TabiBERT

Table of Contents

  1. Model Summary
  2. Usage
  3. Evaluation
  4. Limitations
  5. Training
  6. License
  7. Citation

Model Summary

TabiBERT is a modernized encoder-only Transformer model (BERT-style) based on the ModernBERT-base architecture. TabiBERT is pre-trained on 1 trillion tokens of a diverse dataset including Turkish, English, Code, Math with a native context length of up to 8,192 tokens.

TabiBERT inherits ModernBERT’s architectural improvements, such as:

  • Rotary Positional Embeddings (RoPE) for long-context support.
  • Local-Global Alternating Attention for efficiency on long inputs.
  • Unpadding and Flash Attention for efficient inference.
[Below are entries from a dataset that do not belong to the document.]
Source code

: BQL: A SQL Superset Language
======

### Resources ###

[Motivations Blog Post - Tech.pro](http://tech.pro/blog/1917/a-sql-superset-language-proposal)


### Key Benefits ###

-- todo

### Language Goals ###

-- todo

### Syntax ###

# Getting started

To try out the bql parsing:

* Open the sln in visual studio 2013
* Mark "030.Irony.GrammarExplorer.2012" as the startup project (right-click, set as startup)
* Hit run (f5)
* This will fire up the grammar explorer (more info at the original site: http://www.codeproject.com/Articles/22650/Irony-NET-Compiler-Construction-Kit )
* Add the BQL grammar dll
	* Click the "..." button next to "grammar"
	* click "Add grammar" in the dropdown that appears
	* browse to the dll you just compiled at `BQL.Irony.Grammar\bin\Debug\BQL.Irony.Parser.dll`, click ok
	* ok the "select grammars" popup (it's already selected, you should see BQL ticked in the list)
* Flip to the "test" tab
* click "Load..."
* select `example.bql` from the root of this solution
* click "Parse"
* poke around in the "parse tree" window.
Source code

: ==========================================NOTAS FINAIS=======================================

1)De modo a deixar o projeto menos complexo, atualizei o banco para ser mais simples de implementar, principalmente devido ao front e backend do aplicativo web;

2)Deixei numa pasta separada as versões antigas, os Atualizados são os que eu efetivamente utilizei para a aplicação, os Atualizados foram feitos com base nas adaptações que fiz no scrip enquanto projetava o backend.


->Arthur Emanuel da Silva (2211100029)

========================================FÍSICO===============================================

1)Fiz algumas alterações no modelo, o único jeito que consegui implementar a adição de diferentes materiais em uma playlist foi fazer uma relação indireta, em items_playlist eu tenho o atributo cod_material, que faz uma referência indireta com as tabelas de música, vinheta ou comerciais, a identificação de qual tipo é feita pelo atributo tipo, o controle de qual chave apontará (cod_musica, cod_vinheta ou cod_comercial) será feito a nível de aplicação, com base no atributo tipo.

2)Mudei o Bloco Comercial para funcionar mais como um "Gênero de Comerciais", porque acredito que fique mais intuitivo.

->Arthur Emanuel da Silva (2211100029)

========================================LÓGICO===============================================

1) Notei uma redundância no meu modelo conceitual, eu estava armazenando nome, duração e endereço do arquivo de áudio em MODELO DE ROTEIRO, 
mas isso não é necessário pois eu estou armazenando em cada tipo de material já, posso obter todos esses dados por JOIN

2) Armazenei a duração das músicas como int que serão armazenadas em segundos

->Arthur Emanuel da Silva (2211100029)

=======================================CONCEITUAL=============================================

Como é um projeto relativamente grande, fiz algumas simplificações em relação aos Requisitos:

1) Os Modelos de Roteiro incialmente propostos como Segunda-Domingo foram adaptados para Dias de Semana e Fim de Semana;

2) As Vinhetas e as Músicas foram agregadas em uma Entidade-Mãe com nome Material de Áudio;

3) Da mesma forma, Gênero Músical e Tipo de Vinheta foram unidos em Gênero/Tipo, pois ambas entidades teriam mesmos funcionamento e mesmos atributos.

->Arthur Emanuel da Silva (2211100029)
This makes TabiBERT particularly suitable for:

  • Turkish NLP tasks (classification, QA, retrieval, NLI, etc.).
  • Multilingual text understanding (Turkish-English).
  • Code retrieval and representation learning.
  • Mathematical and symbolic reasoning.
  • Long-context understanding such as document classification, retrieval, and semantic search.

TabiBERT is built by Tabilab in collaboration with VNGRS.


Usage

You can use TabiBERT directly with the transformers library (v4.48.0+):

pip install -U transformers>=4.48.0

Since TabiBERT is a Masked Language Model (MLM), you can use the fill-mask pipeline or load it via AutoModelForMaskedLM.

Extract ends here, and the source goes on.